= WHAT IS EXPECTED =
In the records below, find the line containing "or give me the" and the line containing "and how you give people adequate, useful"; please repeat exactly the lines from one to the other, both included, and nothing more.

Dataset entries
==================================================

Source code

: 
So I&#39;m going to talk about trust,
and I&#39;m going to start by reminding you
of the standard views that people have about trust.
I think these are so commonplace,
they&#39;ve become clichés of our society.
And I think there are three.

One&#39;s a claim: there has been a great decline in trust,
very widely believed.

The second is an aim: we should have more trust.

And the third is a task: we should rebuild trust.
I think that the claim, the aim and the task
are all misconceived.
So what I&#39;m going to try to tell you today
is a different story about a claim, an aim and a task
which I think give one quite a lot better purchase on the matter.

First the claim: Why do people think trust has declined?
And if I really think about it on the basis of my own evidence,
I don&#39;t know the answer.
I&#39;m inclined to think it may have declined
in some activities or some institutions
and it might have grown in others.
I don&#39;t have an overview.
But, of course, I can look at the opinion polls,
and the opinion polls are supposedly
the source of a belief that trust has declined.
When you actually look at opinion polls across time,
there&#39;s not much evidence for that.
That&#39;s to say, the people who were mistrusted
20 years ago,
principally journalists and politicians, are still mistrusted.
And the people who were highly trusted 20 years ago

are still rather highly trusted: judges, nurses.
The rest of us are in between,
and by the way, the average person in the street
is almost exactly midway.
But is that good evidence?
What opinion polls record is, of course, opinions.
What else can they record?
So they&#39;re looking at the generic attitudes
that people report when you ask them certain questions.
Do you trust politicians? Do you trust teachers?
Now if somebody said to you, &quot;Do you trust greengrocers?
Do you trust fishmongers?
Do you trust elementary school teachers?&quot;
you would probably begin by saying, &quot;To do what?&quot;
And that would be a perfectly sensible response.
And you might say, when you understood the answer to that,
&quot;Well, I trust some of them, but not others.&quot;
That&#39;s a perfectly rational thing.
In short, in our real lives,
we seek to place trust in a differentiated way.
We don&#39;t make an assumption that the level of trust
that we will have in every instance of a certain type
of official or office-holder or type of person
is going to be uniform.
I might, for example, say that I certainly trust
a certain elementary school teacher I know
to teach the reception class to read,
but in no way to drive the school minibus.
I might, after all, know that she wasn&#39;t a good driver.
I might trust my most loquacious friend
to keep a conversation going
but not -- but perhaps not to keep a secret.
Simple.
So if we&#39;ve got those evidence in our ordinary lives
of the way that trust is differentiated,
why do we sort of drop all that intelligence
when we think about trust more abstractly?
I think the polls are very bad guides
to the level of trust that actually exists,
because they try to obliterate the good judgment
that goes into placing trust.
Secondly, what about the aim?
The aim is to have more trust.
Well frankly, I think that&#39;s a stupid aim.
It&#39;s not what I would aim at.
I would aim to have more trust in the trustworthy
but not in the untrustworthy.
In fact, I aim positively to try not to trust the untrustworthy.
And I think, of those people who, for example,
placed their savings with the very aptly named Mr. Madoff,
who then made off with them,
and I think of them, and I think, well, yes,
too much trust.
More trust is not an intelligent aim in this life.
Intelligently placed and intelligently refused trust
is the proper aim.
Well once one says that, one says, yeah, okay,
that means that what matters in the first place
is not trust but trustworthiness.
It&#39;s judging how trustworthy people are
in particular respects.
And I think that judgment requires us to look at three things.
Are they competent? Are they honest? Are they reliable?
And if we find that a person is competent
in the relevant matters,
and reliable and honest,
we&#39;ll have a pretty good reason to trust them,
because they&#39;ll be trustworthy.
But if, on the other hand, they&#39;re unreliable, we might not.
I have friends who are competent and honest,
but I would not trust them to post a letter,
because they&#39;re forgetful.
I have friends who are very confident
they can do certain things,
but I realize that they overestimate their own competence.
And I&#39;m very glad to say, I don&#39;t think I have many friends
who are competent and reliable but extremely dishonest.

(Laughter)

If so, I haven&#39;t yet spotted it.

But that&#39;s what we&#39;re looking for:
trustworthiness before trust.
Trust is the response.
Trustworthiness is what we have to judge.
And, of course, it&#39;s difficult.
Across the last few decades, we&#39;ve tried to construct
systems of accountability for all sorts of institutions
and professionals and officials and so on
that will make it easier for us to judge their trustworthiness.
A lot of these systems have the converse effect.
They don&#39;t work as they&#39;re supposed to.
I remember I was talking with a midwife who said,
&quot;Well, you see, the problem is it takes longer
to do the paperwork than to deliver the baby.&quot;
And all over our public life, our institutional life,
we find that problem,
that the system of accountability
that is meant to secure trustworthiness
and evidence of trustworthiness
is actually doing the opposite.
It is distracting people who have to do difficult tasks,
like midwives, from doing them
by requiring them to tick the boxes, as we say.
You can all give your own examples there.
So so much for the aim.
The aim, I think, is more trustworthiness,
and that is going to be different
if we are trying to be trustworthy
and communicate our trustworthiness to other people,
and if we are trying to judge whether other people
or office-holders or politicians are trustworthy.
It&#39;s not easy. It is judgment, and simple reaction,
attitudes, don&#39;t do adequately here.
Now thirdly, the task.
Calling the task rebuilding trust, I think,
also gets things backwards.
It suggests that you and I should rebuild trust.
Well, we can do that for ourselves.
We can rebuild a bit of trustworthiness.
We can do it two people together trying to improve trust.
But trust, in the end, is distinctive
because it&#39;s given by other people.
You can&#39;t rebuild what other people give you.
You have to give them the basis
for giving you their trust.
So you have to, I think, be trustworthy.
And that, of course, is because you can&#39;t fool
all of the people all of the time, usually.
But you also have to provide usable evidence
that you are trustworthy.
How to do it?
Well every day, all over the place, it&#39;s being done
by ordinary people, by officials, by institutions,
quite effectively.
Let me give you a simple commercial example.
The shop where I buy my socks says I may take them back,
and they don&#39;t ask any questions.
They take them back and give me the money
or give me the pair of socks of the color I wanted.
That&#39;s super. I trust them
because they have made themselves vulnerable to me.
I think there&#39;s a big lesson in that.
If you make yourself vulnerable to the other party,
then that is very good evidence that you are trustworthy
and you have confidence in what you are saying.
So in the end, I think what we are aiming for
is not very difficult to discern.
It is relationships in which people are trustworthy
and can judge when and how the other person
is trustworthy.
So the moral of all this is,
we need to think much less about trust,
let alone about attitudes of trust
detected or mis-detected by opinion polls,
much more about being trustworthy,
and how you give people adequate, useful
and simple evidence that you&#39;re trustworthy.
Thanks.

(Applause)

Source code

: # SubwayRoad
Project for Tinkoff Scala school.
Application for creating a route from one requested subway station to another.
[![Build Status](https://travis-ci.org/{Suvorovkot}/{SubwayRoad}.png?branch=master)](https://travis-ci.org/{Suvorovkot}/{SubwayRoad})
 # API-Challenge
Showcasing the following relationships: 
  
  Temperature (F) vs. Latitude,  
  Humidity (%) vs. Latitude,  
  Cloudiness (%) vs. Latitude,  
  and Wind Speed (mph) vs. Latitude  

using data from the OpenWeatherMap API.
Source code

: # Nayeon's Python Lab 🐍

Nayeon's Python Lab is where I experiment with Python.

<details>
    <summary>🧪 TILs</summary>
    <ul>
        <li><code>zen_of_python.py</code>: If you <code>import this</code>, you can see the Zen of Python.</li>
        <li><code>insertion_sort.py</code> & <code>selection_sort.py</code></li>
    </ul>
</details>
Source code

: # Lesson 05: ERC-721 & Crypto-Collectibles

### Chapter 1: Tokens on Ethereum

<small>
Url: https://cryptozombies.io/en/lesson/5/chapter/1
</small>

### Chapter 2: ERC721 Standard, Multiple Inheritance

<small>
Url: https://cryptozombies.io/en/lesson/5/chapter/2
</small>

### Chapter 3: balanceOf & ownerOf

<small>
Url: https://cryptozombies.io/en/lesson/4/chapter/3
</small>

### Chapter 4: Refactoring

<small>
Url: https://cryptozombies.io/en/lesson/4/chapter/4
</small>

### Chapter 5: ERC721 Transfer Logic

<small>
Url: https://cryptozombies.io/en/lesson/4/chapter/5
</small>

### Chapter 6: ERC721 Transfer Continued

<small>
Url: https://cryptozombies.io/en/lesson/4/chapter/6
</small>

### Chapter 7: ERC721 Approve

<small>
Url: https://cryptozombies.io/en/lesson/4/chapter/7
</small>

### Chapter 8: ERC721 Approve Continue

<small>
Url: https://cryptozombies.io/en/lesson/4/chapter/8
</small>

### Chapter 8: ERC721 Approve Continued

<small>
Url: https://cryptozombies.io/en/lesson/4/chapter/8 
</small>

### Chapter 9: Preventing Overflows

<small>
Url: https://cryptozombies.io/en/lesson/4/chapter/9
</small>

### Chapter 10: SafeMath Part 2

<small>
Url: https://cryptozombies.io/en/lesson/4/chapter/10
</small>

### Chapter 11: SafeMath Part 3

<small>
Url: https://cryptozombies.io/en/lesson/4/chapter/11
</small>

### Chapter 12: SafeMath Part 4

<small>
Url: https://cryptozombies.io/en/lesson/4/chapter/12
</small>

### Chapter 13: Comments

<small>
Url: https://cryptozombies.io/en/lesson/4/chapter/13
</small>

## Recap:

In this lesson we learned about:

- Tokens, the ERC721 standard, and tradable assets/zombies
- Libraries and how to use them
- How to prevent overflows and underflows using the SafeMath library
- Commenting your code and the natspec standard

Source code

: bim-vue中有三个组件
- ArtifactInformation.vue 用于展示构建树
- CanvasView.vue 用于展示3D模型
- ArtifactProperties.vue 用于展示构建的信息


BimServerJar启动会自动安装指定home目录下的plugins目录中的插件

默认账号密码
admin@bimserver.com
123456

==================================================

= OUTPUT OF THE EXERCISE =
or give me the pair of socks of the color I wanted.
That&#39;s super. I trust them
because they have made themselves vulnerable to me.
I think there&#39;s a big lesson in that.
If you make yourself vulnerable to the other party,
then that is very good evidence that you are trustworthy
and you have confidence in what you are saying.
So in the end, I think what we are aiming for
is not very difficult to discern.
It is relationships in which people are trustworthy
and can judge when and how the other person
is trustworthy.
So the moral of all this is,
we need to think much less about trust,
let alone about attitudes of trust
detected or mis-detected by opinion polls,
much more about being trustworthy,
and how you give people adequate, useful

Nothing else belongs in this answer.